The Reserve Bank of India has reportedly sold a portion of its gold holdings to protect its foreign-currency assets amid the falling rupee, which could be worth roughly around $12 billion in May, according
to a report by Bloomberg.
The analysis by Bloomberg reported that despite a gold import duty hike, the RBI’s gold holding value has seen a drop, suggesting the selling by the central bank.
The report added that the purported sales highlights policymakers’ concerns about the pressure India is facing from sustained capital outflows and higher oil prices amid the ongoing Iran-US war.
RBI is prioritizing reserves of liquid foreign currency as wider current-account deficit weighs on the rupee, it added.
Earlier, reports suggest that the RBI governor, Sanjay Malhotra, is considering all options to stabilize the rupee, including a repo rate hike and raising dollars from investors overseas.

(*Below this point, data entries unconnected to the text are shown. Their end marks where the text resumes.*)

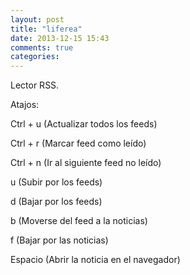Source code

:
 ```yaml
---
layout: post
title: "liferea"
date: 2013-12-15 15:43
comments: true
categories: 
---
```

Lector RSS.

Atajos:

Ctrl + u (Actualizar todos los feeds)

Ctrl + r (Marcar feed como leído)

Ctrl + n (Ir al siguiente feed no leído)

u (Subir por los feeds)

d (Bajar por los feeds)

b (Moverse del feed a la noticias)

f (Bajar por las noticias)

Espacio (Abrir la noticia en el navegador)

Rupee has emerged as the most undervalued currency in Asia region, dropping to a record low of 96.95 before recovering. It has fallen almost 9 per cent in 2026 alone.
The elevated crude oil prices triggered by Iran-US war and closure of the Strait of Hormuz have put pressure on India forex reserve, given the high import bill, roughly around 90 per cent requirement.
The government has stepped up efforts to limit foreign currency outflows and shield the economy from the impact of the ongoing conflict. Measures announced so far include higher fuel prices and a more than twofold increase in import duties on precious metals. Policymakers are also expected to roll out additional steps as early as this week to support the rupee.
According to Bloomberg Economics economist Abhishek Gupta, the Reserve Bank of India (RBI) is likely to continue rebuilding its foreign exchange reserves whenever market conditions permit. Periods of a weaker dollar, renewed foreign investment inflows, or lower crude oil prices could provide the central bank with opportunities to replenish reserves while helping stabilize the rupee.